NASA’s seven-year OSIRIS-REx mission launched successfully from Cape Canaveral, Florida, at 7:05 p.m. Thursday evening. Its destination is a 500 meter-wide near-Earth asteroid named Bennu.
This is the first time in NASA’s history where scientists will land a spacecraft on an asteroid, grab a sample of mineral and bring them back to Earth. Scientists at NASA refer to Bennu as sort of a “time capsule” because it dates back some 4.5 billion years ago, which is in the earliest days of our solar system.
In an interview from Huffington Post, NASA astronomer Lucy McFadden explained that the components of the pre-planet forming era of the solar system are preserved on Bennu. Scientists hope to capture these materials from the asteroid and use them to gain insights on how the planets in our solar system formed, and how the materials for life ended up on Earth.
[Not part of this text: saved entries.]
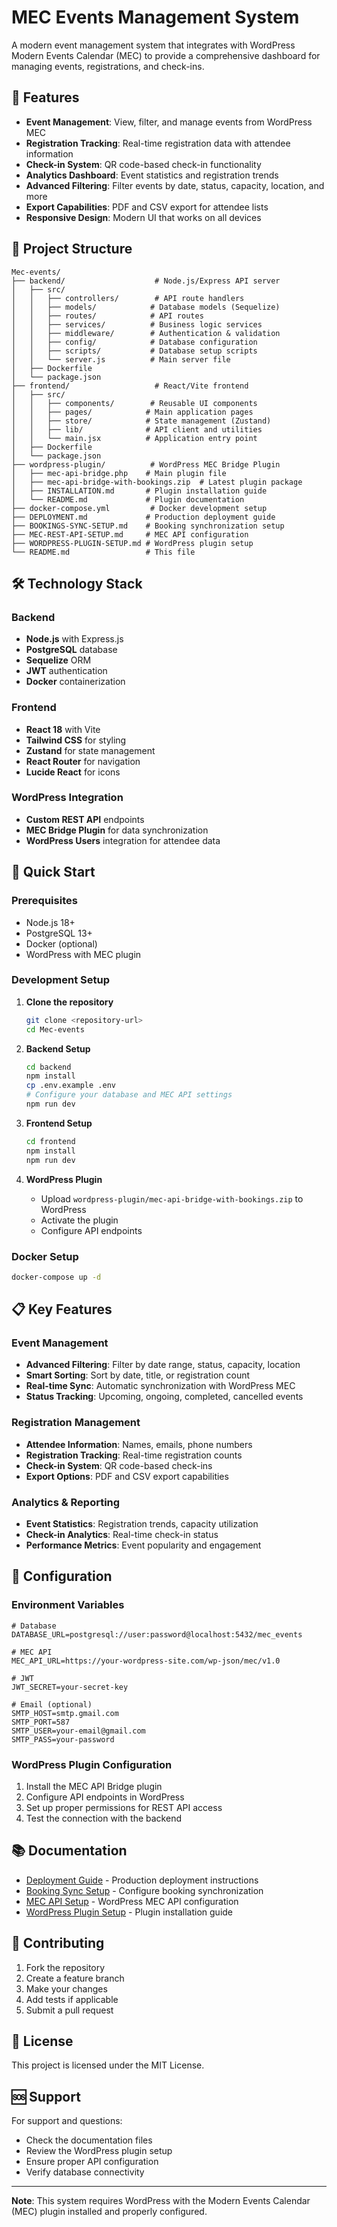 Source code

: # MEC Events Management System

A modern event management system that integrates with WordPress Modern Events Calendar (MEC) to provide a comprehensive dashboard for managing events, registrations, and check-ins.

## 🚀 Features

- **Event Management**: View, filter, and manage events from WordPress MEC
- **Registration Tracking**: Real-time registration data with attendee information
- **Check-in System**: QR code-based check-in functionality
- **Analytics Dashboard**: Event statistics and registration trends
- **Advanced Filtering**: Filter events by date, status, capacity, location, and more
- **Export Capabilities**: PDF and CSV export for attendee lists
- **Responsive Design**: Modern UI that works on all devices

## 📁 Project Structure

```
Mec-events/
├── backend/                    # Node.js/Express API server
│   ├── src/
│   │   ├── controllers/        # API route handlers
│   │   ├── models/            # Database models (Sequelize)
│   │   ├── routes/            # API routes
│   │   ├── services/          # Business logic services
│   │   ├── middleware/        # Authentication & validation
│   │   ├── config/            # Database configuration
│   │   ├── scripts/           # Database setup scripts
│   │   └── server.js          # Main server file
│   ├── Dockerfile
│   └── package.json
├── frontend/                   # React/Vite frontend
│   ├── src/
│   │   ├── components/        # Reusable UI components
│   │   ├── pages/            # Main application pages
│   │   ├── store/            # State management (Zustand)
│   │   ├── lib/              # API client and utilities
│   │   └── main.jsx          # Application entry point
│   ├── Dockerfile
│   └── package.json
├── wordpress-plugin/          # WordPress MEC Bridge Plugin
│   ├── mec-api-bridge.php    # Main plugin file
│   ├── mec-api-bridge-with-bookings.zip  # Latest plugin package
│   ├── INSTALLATION.md       # Plugin installation guide
│   └── README.md             # Plugin documentation
├── docker-compose.yml         # Docker development setup
├── DEPLOYMENT.md             # Production deployment guide
├── BOOKINGS-SYNC-SETUP.md    # Booking synchronization setup
├── MEC-REST-API-SETUP.md     # MEC API configuration
├── WORDPRESS-PLUGIN-SETUP.md # WordPress plugin setup
└── README.md                 # This file
```

## 🛠️ Technology Stack

### Backend
- **Node.js** with Express.js
- **PostgreSQL** database
- **Sequelize** ORM
- **JWT** authentication
- **Docker** containerization

### Frontend
- **React 18** with Vite
- **Tailwind CSS** for styling
- **Zustand** for state management
- **React Router** for navigation
- **Lucide React** for icons

### WordPress Integration
- **Custom REST API** endpoints
- **MEC Bridge Plugin** for data synchronization
- **WordPress Users** integration for attendee data

## 🚀 Quick Start

### Prerequisites
- Node.js 18+
- PostgreSQL 13+
- Docker (optional)
- WordPress with MEC plugin

### Development Setup

1. **Clone the repository**
   ```bash
   git clone <repository-url>
   cd Mec-events
   ```

2. **Backend Setup**
   ```bash
   cd backend
   npm install
   cp .env.example .env
   # Configure your database and MEC API settings
   npm run dev
   ```

3. **Frontend Setup**
   ```bash
   cd frontend
   npm install
   npm run dev
   ```

4. **WordPress Plugin**
   - Upload `wordpress-plugin/mec-api-bridge-with-bookings.zip` to WordPress
   - Activate the plugin
   - Configure API endpoints

### Docker Setup
```bash
docker-compose up -d
```

## 📋 Key Features

### Event Management
- **Advanced Filtering**: Filter by date range, status, capacity, location
- **Smart Sorting**: Sort by date, title, or registration count
- **Real-time Sync**: Automatic synchronization with WordPress MEC
- **Status Tracking**: Upcoming, ongoing, completed, cancelled events

### Registration Management
- **Attendee Information**: Names, emails, phone numbers
- **Registration Tracking**: Real-time registration counts
- **Check-in System**: QR code-based check-ins
- **Export Options**: PDF and CSV export capabilities

### Analytics & Reporting
- **Event Statistics**: Registration trends, capacity utilization
- **Check-in Analytics**: Real-time check-in status
- **Performance Metrics**: Event popularity and engagement

## 🔧 Configuration

### Environment Variables
```env
# Database
DATABASE_URL=postgresql://user:password@localhost:5432/mec_events

# MEC API
MEC_API_URL=https://your-wordpress-site.com/wp-json/mec/v1.0

# JWT
JWT_SECRET=your-secret-key

# Email (optional)
SMTP_HOST=smtp.gmail.com
SMTP_PORT=587
SMTP_USER=your-email@gmail.com
SMTP_PASS=your-password
```

### WordPress Plugin Configuration
1. Install the MEC API Bridge plugin
2. Configure API endpoints in WordPress
3. Set up proper permissions for REST API access
4. Test the connection with the backend

## 📚 Documentation

- [Deployment Guide](DEPLOYMENT.md) - Production deployment instructions
- [Booking Sync Setup](BOOKINGS-SYNC-SETUP.md) - Configure booking synchronization
- [MEC API Setup](MEC-REST-API-SETUP.md) - WordPress MEC API configuration
- [WordPress Plugin Setup](WORDPRESS-PLUGIN-SETUP.md) - Plugin installation guide

## 🤝 Contributing

1. Fork the repository
2. Create a feature branch
3. Make your changes
4. Add tests if applicable
5. Submit a pull request

## 📄 License

This project is licensed under the MIT License.

## 🆘 Support

For support and questions:
- Check the documentation files
- Review the WordPress plugin setup
- Ensure proper API configuration
- Verify database connectivity

---

**Note**: This system requires WordPress with the Modern Events Calendar (MEC) plugin installed and properly configured.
The spacecraft has begun its two-year journey to arrive at Bennu in August 2018. Once there, the probe will orbit the asteroid for a number of months taking pictures and mapping out the landscape.
Then, in July 2020, OSIRIS-REx will reach out its robot arm and make five a second contact with Bennu's surface. According to CNN, “During those few seconds, the arm will use a blast of nitrogen gas to kick up rocks and dust and then try to snag a sample of the dust and store it.”
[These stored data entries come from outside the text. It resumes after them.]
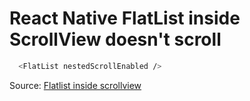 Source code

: # React Native FlatList inside ScrollView doesn't scroll

```bash
  <FlatList nestedScrollEnabled />
```

Source: [Flatlist inside scrollview](https://stackoverflow.com/questions/51098599/flatlist-inside-scrollview-doesnt-scroll)

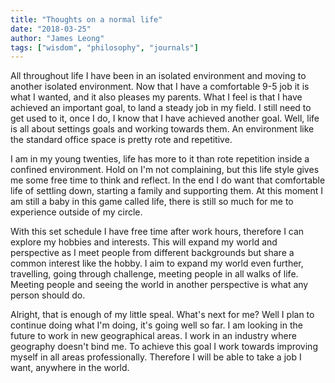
 ```yaml
---
title: "Thoughts on a normal life"
date: "2018-03-25"
author: "James Leong"
tags: ["wisdom", "philosophy", "journals"]
---
```


All throughout life I have been in an isolated environment and moving to another isolated environment.
Now that I have a comfortable 9-5 job it is what I wanted, and it also pleases my parents. What I feel is that I have achieved an important goal, to land a steady job in my field. I still need to get used to it, once I do, I know that I have achieved another goal. Well, life is all about settings goals and working towards them. An environment like the standard office space is pretty rote and repetitive. 

I am in my young twenties, life has more to it than rote repetition inside a confined environment. Hold on I'm not complaining, but this life style gives me some free time to think and reflect. In the end I do want that comfortable life of settling down, starting a family and supporting them. At this moment I am still a baby in this game called life, there is still so much for me to experience outside of my circle.

With this set schedule I have free time after work hours, therefore I can explore my hobbies and interests. This will expand my world and perspective as I meet people from different backgrounds but share a common interest like the hobby. I aim to expand my world even further, travelling, going through challenge, meeting people in all walks of life. Meeting people and seeing the world in another perspective is what any person should do.

Alright, that is enough of my little speal. What's next for me? Well I plan to continue doing what I'm doing, it's going well so far. I am looking in the future to work in new geographical areas. I work in an industry where geography doesn't bind me. To achieve this goal I work towards improving myself in all areas professionally. Therefore I will be able to take a job I want, anywhere in the world.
"We are basically a space vacuum cleaner," said the mission’s principal investigator, Dante Lauretta, at a NASA briefing Wednesday.
NASA hopes to fill the probe’s capsule with at least 2 ounces of asteroid dust and small rocks from Bennu. The spacecraft is due to arrive back on Earth in September of 2023 after its seven-year journey. As the OSIRIS-REx flies over the Utah Test and Training Range in Tooele County, it will parachute the capsule holding the asteroid sample to the ground.